Records for the task: Begin

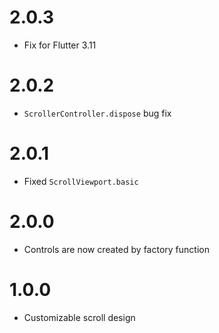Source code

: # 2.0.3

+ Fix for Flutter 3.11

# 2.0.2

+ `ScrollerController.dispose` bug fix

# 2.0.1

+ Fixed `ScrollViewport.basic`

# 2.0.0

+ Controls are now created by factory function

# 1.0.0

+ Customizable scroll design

Records for the task: End

## Task
Copy the data word for word, no pictures.

## Answer box
Source code

: # 2.0.3

+ Fix for Flutter 3.11

# 2.0.2

+ `ScrollerController.dispose` bug fix

# 2.0.1

+ Fixed `ScrollViewport.basic`

# 2.0.0

+ Controls are now created by factory function

# 1.0.0

+ Customizable scroll design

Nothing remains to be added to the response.